Start of INPUT RECORDS

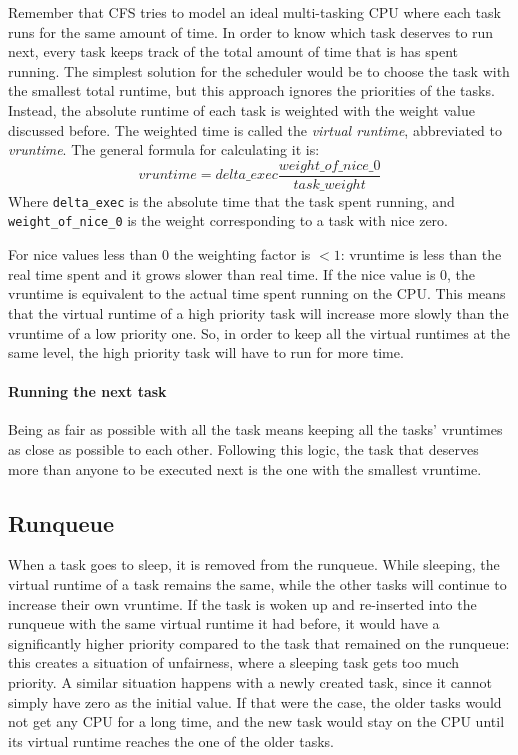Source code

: Remember that CFS tries to model an ideal multi-tasking CPU where each task runs for the same amount of time. In order to know which task deserves to run next, every task keeps track of the total amount of time that is has spent running. The simplest solution for the scheduler would be to choose the task with the smallest total runtime, but this approach ignores the priorities of the tasks. Instead, the absolute runtime of each task is weighted with the weight value discussed before. The weighted time is called the \textit{virtual runtime}, abbreviated to \textit{vruntime}. The general formula for calculating it is:
\begin{equation} \label{eq:vruntime}
    vruntime = delta\_exec \frac{weight\_of\_nice\_0}{task\_weight}
\end{equation}
Where \verb|delta_exec| is the absolute time that the task spent running, and \verb|weight_of_nice_0| is the weight corresponding to a task with nice zero. 

For nice values less than 0 the weighting factor is $< 1$: vruntime is less than the real time spent and it grows slower than real time. If the nice value is 0, the vruntime is equivalent to the actual time spent running on the CPU. This means that the virtual runtime of a high priority task will increase more slowly than the vruntime of a low priority one. So, in order to keep all the virtual runtimes at the same level, the high priority task will have to run for more time.

\paragraph{Running the next task}

Being as fair as possible with all the task means keeping all the tasks' vruntimes as close as possible to each other. Following this logic, the task that deserves more than anyone to be executed next is the one with the smallest vruntime.

\subsection{Runqueue}
When a task goes to sleep, it is removed from the runqueue. While sleeping, the virtual runtime of a task remains the same, while the other tasks will continue to increase their own vruntime. If the task is woken up and re-inserted into the runqueue with the same virtual runtime it had before, it would have a significantly higher priority compared to the task that remained on the runqueue: this creates a situation of unfairness, where a sleeping task gets too much priority.
A similar situation happens with a newly created task, since it cannot simply have zero as the initial value. If that were the case, the older tasks would not get any CPU for a long time, and the new task would stay on the CPU until its virtual runtime reaches the one of the older tasks.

End of INPUT RECORDS

**ACTIVITY**
Each record above should be retyped exactly, with no pictures carried over.

**WRITTEN REPLY**
Source code

: Remember that CFS tries to model an ideal multi-tasking CPU where each task runs for the same amount of time. In order to know which task deserves to run next, every task keeps track of the total amount of time that is has spent running. The simplest solution for the scheduler would be to choose the task with the smallest total runtime, but this approach ignores the priorities of the tasks. Instead, the absolute runtime of each task is weighted with the weight value discussed before. The weighted time is called the \textit{virtual runtime}, abbreviated to \textit{vruntime}. The general formula for calculating it is:
\begin{equation} \label{eq:vruntime}
    vruntime = delta\_exec \frac{weight\_of\_nice\_0}{task\_weight}
\end{equation}
Where \verb|delta_exec| is the absolute time that the task spent running, and \verb|weight_of_nice_0| is the weight corresponding to a task with nice zero. 

For nice values less than 0 the weighting factor is $< 1$: vruntime is less than the real time spent and it grows slower than real time. If the nice value is 0, the vruntime is equivalent to the actual time spent running on the CPU. This means that the virtual runtime of a high priority task will increase more slowly than the vruntime of a low priority one. So, in order to keep all the virtual runtimes at the same level, the high priority task will have to run for more time.

\paragraph{Running the next task}

Being as fair as possible with all the task means keeping all the tasks' vruntimes as close as possible to each other. Following this logic, the task that deserves more than anyone to be executed next is the one with the smallest vruntime.

\subsection{Runqueue}
When a task goes to sleep, it is removed from the runqueue. While sleeping, the virtual runtime of a task remains the same, while the other tasks will continue to increase their own vruntime. If the task is woken up and re-inserted into the runqueue with the same virtual runtime it had before, it would have a significantly higher priority compared to the task that remained on the runqueue: this creates a situation of unfairness, where a sleeping task gets too much priority.
A similar situation happens with a newly created task, since it cannot simply have zero as the initial value. If that were the case, the older tasks would not get any CPU for a long time, and the new task would stay on the CPU until its virtual runtime reaches the one of the older tasks.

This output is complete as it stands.